Where in the data does the word "IllegalArgumentException" appear? Find those lines and copy them.

[Plain-text document sources]

·····

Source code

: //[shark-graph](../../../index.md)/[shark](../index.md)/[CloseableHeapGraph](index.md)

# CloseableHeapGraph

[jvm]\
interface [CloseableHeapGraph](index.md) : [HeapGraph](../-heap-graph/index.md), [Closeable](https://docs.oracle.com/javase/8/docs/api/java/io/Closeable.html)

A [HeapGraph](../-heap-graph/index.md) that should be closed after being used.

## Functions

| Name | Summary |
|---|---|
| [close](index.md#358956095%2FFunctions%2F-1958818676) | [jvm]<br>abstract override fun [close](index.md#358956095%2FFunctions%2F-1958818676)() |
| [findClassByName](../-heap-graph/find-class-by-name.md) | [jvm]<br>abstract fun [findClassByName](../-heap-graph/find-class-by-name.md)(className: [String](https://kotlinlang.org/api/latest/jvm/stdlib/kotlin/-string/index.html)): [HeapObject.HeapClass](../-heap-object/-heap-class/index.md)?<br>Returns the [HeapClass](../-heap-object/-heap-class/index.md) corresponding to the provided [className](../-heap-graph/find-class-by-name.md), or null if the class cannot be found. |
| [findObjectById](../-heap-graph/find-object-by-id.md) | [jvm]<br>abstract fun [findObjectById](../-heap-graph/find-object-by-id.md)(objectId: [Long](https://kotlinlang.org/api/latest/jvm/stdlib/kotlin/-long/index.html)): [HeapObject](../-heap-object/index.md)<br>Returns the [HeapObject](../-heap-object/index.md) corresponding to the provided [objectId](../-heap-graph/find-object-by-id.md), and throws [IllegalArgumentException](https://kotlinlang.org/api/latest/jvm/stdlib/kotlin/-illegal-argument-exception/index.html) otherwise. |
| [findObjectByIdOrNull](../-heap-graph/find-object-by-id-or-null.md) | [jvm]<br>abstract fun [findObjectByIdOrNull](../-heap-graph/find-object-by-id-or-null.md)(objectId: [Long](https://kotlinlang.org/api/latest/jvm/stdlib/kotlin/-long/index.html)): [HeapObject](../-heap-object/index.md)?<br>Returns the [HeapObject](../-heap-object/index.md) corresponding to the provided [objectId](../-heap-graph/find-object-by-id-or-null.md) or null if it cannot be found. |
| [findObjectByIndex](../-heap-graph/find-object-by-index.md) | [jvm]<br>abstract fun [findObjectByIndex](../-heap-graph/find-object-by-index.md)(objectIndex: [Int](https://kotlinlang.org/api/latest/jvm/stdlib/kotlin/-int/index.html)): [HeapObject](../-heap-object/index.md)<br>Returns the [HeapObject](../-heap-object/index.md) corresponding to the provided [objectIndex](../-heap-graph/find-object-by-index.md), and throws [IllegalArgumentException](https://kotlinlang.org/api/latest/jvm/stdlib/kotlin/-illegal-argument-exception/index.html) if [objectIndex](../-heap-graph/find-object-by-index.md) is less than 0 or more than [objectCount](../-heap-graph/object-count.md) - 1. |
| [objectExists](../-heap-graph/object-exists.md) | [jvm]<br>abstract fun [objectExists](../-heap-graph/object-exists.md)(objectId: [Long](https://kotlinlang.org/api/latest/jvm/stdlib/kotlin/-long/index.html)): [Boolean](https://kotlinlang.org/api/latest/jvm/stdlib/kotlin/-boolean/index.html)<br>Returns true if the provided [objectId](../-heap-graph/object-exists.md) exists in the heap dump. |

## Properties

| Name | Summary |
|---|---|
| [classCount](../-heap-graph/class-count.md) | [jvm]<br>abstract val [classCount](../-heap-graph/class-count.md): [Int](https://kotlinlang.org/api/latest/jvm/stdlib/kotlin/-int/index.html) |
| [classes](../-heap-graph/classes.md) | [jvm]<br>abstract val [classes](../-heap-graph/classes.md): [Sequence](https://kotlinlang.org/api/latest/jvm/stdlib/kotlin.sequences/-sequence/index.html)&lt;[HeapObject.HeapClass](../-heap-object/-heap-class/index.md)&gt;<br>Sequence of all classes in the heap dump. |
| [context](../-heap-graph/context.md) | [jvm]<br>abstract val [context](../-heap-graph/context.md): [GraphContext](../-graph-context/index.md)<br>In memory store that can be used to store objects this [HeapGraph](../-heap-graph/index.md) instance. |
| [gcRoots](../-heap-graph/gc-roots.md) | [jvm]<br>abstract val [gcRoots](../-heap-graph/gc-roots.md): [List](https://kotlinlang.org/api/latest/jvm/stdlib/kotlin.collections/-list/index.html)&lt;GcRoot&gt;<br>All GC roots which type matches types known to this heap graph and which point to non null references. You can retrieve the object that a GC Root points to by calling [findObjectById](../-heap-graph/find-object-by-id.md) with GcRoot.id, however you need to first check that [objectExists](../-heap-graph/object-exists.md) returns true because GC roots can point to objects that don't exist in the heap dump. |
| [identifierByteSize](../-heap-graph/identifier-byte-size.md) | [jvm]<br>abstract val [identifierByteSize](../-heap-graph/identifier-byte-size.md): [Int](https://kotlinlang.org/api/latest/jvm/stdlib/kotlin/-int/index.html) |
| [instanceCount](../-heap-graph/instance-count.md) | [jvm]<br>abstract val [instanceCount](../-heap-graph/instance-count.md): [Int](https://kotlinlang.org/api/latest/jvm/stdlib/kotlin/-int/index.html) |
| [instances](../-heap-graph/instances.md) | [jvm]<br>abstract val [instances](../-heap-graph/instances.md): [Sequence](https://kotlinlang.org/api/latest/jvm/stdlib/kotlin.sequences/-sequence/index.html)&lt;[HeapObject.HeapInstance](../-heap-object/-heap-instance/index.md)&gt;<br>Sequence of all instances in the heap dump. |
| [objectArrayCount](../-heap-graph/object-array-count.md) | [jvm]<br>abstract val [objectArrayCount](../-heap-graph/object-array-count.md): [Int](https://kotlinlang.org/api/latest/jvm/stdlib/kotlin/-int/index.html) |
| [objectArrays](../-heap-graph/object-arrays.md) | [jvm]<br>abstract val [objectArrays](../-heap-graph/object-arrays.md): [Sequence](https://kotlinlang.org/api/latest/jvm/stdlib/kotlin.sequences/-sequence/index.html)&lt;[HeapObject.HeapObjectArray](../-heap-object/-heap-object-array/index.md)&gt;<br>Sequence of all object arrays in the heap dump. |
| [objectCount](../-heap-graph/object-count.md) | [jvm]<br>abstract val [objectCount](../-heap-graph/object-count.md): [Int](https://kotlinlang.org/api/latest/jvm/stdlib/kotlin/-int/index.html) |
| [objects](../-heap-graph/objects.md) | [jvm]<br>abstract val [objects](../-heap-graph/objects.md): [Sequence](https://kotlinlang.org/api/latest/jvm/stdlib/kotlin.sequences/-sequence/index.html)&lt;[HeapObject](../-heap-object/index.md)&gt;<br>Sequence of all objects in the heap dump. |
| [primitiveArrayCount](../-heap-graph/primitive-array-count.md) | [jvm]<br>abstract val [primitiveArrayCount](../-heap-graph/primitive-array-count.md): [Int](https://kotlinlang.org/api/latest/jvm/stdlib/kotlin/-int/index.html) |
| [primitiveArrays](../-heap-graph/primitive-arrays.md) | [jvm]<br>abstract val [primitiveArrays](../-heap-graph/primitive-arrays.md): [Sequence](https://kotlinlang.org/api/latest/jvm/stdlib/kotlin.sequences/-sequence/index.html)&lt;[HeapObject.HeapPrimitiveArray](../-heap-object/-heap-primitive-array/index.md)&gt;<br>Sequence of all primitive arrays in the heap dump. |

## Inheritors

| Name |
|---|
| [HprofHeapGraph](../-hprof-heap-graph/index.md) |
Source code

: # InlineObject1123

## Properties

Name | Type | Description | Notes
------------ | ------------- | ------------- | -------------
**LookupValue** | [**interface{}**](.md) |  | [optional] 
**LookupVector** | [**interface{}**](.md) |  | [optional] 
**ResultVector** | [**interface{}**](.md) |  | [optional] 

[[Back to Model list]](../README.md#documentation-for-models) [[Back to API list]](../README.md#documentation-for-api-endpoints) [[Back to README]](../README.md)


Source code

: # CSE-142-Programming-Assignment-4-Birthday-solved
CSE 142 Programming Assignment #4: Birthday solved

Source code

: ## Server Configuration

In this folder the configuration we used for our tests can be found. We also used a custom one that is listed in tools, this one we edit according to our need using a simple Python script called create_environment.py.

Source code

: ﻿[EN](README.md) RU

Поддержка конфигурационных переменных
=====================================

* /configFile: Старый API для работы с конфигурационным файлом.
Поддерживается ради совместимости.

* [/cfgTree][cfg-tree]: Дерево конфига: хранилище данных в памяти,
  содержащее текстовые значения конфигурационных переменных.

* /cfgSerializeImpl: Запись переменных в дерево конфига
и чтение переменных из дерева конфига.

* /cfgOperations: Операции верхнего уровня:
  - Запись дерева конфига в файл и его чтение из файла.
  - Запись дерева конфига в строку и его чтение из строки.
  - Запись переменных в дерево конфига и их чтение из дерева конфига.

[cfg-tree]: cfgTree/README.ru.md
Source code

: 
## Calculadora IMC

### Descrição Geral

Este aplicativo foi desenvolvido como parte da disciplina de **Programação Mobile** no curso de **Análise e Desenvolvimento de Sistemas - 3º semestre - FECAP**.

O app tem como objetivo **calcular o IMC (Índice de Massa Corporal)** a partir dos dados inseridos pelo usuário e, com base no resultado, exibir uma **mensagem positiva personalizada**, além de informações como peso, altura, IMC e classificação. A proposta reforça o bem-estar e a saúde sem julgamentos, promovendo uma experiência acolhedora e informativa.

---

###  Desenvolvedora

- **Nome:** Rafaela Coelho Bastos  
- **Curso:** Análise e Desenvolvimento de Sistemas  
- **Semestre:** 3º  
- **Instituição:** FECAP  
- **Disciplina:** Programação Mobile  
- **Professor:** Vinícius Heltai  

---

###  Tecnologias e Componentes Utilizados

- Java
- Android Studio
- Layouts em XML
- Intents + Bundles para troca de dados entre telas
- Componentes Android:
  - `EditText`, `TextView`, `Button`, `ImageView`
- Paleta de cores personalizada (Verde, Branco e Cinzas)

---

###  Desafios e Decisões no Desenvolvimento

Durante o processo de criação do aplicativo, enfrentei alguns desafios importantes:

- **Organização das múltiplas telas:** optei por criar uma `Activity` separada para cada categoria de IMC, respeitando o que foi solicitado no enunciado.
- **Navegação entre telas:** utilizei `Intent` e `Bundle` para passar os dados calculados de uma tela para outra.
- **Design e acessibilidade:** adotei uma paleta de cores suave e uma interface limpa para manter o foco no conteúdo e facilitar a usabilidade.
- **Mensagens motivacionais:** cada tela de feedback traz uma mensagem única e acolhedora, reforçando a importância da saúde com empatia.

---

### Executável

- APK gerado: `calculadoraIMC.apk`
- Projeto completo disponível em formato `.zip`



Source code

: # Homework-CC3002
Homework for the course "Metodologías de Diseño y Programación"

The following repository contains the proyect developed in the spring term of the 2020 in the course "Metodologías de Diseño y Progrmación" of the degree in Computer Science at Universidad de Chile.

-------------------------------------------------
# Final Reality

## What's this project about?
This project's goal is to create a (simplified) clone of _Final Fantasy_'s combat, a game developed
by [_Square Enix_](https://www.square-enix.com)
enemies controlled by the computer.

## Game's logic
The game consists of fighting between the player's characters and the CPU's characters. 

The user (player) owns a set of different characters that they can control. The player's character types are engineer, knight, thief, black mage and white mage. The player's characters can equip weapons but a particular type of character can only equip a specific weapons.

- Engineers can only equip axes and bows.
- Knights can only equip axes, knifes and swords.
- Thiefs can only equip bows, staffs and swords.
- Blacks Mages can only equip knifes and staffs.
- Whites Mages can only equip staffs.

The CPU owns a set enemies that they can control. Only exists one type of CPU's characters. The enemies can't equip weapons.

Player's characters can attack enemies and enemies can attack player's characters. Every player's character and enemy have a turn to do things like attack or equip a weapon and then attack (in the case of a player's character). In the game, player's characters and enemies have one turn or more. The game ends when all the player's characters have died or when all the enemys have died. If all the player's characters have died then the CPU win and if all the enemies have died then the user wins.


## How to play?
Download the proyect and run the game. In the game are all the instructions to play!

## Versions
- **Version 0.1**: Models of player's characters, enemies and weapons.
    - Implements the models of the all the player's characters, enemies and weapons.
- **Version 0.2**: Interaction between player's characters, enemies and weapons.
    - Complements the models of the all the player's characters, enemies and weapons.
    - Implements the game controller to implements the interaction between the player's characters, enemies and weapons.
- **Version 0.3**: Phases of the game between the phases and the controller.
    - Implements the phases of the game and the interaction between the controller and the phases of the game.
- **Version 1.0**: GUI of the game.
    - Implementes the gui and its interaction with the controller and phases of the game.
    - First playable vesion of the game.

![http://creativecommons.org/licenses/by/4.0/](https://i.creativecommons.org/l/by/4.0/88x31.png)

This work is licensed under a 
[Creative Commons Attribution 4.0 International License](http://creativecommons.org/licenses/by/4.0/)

·····

> _Written solution_
| [findObjectById](../-heap-graph/find-object-by-id.md) | [jvm]<br>abstract fun [findObjectById](../-heap-graph/find-object-by-id.md)(objectId: [Long](https://kotlinlang.org/api/latest/jvm/stdlib/kotlin/-long/index.html)): [HeapObject](../-heap-object/index.md)<br>Returns the [HeapObject](../-heap-object/index.md) corresponding to the provided [objectId](../-heap-graph/find-object-by-id.md), and throws [IllegalArgumentException](https://kotlinlang.org/api/latest/jvm/stdlib/kotlin/-illegal-argument-exception/index.html) otherwise. |
| [findObjectByIndex](../-heap-graph/find-object-by-index.md) | [jvm]<br>abstract fun [findObjectByIndex](../-heap-graph/find-object-by-index.md)(objectIndex: [Int](https://kotlinlang.org/api/latest/jvm/stdlib/kotlin/-int/index.html)): [HeapObject](../-heap-object/index.md)<br>Returns the [HeapObject](../-heap-object/index.md) corresponding to the provided [objectIndex](../-heap-graph/find-object-by-index.md), and throws [IllegalArgumentException](https://kotlinlang.org/api/latest/jvm/stdlib/kotlin/-illegal-argument-exception/index.html) if [objectIndex](../-heap-graph/find-object-by-index.md) is less than 0 or more than [objectCount](../-heap-graph/object-count.md) - 1. |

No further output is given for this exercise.